━━━━━ Task inputs ━━━━━

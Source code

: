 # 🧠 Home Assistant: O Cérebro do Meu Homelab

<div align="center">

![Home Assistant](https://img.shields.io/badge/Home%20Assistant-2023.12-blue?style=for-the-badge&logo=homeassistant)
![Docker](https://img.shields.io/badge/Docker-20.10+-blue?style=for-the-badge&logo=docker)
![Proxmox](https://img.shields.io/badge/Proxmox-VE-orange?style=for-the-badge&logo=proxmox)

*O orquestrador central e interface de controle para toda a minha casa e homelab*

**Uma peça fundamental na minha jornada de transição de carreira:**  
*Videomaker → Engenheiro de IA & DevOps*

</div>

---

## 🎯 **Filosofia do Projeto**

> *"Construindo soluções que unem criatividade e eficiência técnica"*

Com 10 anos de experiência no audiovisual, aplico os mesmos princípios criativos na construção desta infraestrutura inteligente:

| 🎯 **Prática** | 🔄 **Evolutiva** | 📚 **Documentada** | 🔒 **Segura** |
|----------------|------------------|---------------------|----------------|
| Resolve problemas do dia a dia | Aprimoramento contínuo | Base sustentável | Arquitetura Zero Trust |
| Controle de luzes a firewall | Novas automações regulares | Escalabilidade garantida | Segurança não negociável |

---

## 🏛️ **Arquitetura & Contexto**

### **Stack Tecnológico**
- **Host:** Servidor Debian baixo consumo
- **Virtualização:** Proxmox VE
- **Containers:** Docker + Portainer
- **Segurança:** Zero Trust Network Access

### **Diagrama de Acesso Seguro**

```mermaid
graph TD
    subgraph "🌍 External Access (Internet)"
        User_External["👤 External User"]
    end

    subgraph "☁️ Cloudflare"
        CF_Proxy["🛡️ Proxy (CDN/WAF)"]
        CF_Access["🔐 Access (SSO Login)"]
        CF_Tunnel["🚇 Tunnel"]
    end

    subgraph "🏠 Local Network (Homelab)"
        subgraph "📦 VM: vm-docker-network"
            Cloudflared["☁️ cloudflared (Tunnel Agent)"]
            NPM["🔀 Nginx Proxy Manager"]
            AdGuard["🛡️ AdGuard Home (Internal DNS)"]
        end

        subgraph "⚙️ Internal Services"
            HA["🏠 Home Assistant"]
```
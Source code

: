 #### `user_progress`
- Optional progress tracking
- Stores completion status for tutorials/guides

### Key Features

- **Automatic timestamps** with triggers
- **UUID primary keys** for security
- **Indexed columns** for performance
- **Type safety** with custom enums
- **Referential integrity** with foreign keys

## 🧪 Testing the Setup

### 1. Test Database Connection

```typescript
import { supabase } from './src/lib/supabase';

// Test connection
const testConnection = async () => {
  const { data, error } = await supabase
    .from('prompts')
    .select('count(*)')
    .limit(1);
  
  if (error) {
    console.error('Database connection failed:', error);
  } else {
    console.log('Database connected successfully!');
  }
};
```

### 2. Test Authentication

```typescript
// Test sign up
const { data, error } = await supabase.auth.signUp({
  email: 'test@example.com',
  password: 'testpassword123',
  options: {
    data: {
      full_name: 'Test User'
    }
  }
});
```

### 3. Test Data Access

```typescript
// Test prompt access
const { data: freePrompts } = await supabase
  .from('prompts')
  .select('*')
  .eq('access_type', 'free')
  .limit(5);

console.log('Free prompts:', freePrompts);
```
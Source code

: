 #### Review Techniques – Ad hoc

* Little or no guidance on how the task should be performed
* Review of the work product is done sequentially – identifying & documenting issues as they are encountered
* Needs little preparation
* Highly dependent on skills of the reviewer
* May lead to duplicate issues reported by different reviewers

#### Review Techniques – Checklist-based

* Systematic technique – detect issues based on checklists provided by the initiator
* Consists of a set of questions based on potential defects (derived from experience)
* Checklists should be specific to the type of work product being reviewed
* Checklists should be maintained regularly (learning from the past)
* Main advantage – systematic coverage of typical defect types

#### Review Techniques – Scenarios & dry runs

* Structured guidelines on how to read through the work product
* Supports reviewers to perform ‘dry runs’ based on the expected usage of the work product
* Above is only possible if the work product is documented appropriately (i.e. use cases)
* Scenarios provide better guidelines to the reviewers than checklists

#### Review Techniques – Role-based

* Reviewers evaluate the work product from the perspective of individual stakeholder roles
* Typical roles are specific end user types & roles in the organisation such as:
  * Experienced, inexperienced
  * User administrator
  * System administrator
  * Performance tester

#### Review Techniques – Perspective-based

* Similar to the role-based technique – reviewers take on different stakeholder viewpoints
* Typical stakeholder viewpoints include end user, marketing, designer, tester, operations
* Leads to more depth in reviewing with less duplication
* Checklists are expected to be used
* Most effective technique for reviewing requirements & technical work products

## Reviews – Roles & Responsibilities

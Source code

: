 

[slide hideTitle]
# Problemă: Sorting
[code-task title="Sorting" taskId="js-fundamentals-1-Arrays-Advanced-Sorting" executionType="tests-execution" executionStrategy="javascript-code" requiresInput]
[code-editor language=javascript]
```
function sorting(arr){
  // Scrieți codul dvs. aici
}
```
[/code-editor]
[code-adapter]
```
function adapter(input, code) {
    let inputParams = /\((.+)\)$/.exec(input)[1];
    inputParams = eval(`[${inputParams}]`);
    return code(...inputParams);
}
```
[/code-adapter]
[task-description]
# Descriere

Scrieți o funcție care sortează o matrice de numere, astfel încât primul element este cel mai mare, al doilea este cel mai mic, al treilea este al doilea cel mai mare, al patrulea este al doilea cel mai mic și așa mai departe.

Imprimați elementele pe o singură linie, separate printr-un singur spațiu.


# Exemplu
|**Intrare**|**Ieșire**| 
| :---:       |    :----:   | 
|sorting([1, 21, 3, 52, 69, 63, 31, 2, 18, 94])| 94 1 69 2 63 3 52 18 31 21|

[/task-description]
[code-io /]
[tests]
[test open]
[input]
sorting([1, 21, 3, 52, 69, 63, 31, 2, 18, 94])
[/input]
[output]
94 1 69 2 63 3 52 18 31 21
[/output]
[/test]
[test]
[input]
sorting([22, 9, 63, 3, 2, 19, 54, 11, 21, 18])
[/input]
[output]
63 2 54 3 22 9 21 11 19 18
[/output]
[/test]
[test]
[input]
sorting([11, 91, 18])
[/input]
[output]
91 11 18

━━━━━

What is being asked:
Write out the lines of the entries, word for word, from the first through the one containing "- **Indexed columns** for performance", and stop at that line.

Result for this task:
Source code

: # 🧠 Home Assistant: O Cérebro do Meu Homelab

<div align="center">

![Home Assistant](https://img.shields.io/badge/Home%20Assistant-2023.12-blue?style=for-the-badge&logo=homeassistant)
![Docker](https://img.shields.io/badge/Docker-20.10+-blue?style=for-the-badge&logo=docker)
![Proxmox](https://img.shields.io/badge/Proxmox-VE-orange?style=for-the-badge&logo=proxmox)

*O orquestrador central e interface de controle para toda a minha casa e homelab*

**Uma peça fundamental na minha jornada de transição de carreira:**  
*Videomaker → Engenheiro de IA & DevOps*

</div>

---

## 🎯 **Filosofia do Projeto**

> *"Construindo soluções que unem criatividade e eficiência técnica"*

Com 10 anos de experiência no audiovisual, aplico os mesmos princípios criativos na construção desta infraestrutura inteligente:

| 🎯 **Prática** | 🔄 **Evolutiva** | 📚 **Documentada** | 🔒 **Segura** |
|----------------|------------------|---------------------|----------------|
| Resolve problemas do dia a dia | Aprimoramento contínuo | Base sustentável | Arquitetura Zero Trust |
| Controle de luzes a firewall | Novas automações regulares | Escalabilidade garantida | Segurança não negociável |

---

## 🏛️ **Arquitetura & Contexto**

### **Stack Tecnológico**
- **Host:** Servidor Debian baixo consumo
- **Virtualização:** Proxmox VE
- **Containers:** Docker + Portainer
- **Segurança:** Zero Trust Network Access

### **Diagrama de Acesso Seguro**

```mermaid
graph TD
    subgraph "🌍 External Access (Internet)"
        User_External["👤 External User"]
    end

    subgraph "☁️ Cloudflare"
        CF_Proxy["🛡️ Proxy (CDN/WAF)"]
        CF_Access["🔐 Access (SSO Login)"]
        CF_Tunnel["🚇 Tunnel"]
    end

    subgraph "🏠 Local Network (Homelab)"
        subgraph "📦 VM: vm-docker-network"
            Cloudflared["☁️ cloudflared (Tunnel Agent)"]
            NPM["🔀 Nginx Proxy Manager"]
            AdGuard["🛡️ AdGuard Home (Internal DNS)"]
        end

        subgraph "⚙️ Internal Services"
            HA["🏠 Home Assistant"]
```
Source code

: #### `user_progress`
- Optional progress tracking
- Stores completion status for tutorials/guides

### Key Features

- **Automatic timestamps** with triggers
- **UUID primary keys** for security
- **Indexed columns** for performance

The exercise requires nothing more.